## [TASK INSTRUCTIONS]
Please filter the listing for the string "Date" and copy each matching line.

## [MATERIAL FOR THE TASK]
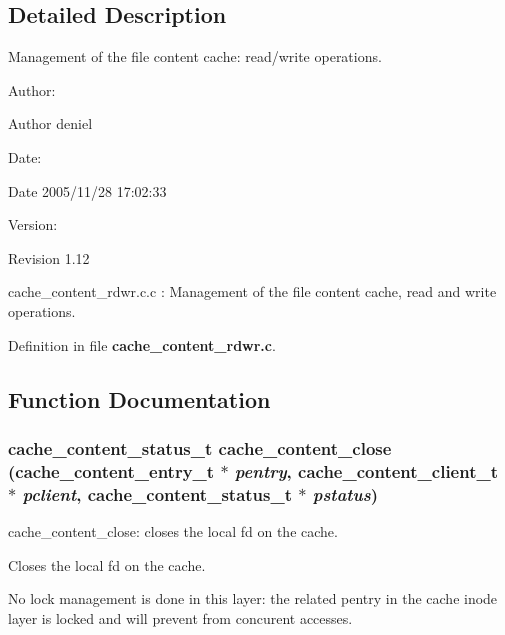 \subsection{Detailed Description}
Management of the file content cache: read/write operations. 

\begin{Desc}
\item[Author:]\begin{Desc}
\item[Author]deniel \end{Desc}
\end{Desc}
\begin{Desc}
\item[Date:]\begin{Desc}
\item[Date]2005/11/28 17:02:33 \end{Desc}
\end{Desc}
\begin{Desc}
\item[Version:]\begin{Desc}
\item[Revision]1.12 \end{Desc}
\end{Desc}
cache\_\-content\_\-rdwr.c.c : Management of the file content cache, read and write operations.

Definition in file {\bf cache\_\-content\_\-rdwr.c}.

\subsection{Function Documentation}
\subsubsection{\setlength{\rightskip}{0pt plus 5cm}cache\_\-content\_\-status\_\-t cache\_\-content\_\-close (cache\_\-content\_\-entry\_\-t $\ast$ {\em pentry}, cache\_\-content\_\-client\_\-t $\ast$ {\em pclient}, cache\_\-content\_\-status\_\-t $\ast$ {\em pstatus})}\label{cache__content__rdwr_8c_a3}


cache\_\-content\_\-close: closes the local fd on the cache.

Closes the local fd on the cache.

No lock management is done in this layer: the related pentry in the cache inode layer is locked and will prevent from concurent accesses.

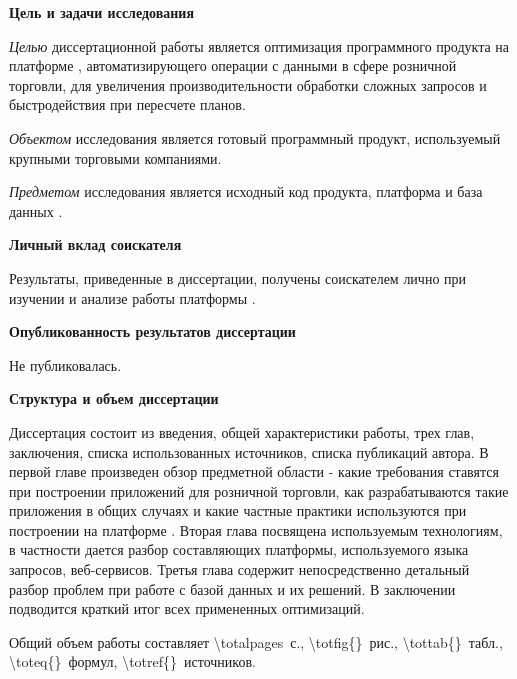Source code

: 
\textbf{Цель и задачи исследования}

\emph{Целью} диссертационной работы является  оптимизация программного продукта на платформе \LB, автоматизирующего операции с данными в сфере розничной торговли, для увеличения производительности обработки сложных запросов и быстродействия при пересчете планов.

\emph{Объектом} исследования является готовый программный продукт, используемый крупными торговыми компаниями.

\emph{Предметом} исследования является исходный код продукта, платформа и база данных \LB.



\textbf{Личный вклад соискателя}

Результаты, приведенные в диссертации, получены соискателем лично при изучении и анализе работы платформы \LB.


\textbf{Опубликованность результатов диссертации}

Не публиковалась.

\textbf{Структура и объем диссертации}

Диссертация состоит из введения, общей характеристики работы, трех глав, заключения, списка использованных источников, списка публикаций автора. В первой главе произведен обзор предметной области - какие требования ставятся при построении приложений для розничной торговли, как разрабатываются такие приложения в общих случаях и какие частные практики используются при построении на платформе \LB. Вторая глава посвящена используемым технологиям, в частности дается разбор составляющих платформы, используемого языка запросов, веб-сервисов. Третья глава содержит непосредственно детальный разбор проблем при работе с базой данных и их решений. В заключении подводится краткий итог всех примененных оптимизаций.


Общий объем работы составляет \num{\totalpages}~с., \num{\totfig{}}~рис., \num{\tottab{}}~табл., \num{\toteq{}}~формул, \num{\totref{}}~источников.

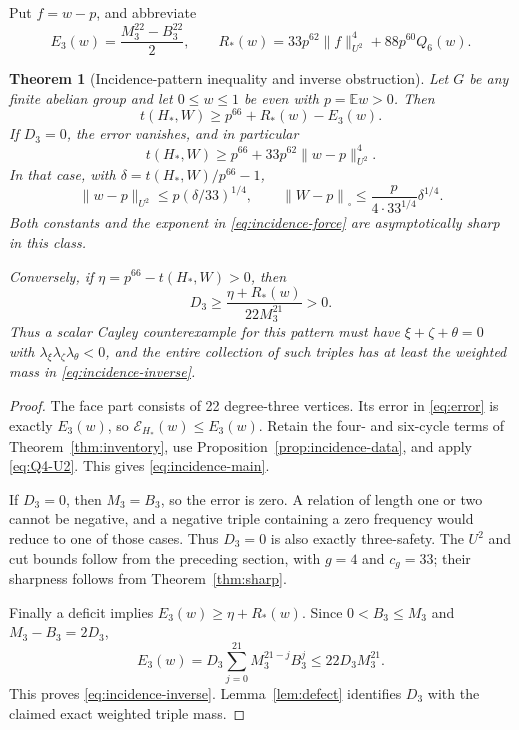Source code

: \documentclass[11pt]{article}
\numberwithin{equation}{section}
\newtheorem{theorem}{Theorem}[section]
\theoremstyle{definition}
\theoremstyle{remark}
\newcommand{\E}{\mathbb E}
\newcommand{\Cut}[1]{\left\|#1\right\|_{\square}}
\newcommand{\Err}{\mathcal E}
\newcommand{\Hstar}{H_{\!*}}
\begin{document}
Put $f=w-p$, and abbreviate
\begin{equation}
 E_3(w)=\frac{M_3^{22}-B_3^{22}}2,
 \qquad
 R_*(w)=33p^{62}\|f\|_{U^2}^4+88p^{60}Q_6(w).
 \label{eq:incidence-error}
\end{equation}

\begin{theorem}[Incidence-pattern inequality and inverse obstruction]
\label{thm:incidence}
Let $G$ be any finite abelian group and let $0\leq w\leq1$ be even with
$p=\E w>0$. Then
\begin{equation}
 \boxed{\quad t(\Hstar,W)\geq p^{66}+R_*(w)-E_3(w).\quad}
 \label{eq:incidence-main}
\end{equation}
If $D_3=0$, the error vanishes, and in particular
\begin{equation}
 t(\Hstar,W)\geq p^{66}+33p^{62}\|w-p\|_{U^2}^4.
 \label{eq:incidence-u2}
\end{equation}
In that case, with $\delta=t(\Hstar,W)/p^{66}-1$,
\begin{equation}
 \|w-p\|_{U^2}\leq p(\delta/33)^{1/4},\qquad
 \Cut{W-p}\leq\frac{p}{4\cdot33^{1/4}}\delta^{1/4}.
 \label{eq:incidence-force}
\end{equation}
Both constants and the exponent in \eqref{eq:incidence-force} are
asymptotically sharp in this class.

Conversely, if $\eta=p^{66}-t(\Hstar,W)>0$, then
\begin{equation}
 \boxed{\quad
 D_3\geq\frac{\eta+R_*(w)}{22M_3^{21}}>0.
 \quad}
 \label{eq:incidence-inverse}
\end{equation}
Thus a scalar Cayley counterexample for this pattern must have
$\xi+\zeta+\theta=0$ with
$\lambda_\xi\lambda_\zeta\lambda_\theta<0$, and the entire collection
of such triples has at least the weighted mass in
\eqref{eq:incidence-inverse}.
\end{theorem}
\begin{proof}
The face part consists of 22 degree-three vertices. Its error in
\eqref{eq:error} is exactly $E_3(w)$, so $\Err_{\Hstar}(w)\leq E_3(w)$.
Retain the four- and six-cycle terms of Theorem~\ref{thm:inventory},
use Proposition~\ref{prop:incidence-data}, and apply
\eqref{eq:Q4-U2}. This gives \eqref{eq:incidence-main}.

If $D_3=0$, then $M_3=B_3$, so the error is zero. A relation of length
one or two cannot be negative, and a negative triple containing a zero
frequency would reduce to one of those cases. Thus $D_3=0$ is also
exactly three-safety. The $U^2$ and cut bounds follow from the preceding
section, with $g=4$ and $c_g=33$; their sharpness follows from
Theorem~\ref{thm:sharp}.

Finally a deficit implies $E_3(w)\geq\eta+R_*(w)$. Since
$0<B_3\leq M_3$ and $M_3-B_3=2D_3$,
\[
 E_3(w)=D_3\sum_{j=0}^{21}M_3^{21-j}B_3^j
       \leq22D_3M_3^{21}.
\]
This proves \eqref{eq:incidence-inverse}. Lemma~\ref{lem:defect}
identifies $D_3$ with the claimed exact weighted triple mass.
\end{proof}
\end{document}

## [ANSWER SPACE]
\item[Date:]\begin{Desc}
\item[Date]2005/11/28 17:02:33 \end{Desc}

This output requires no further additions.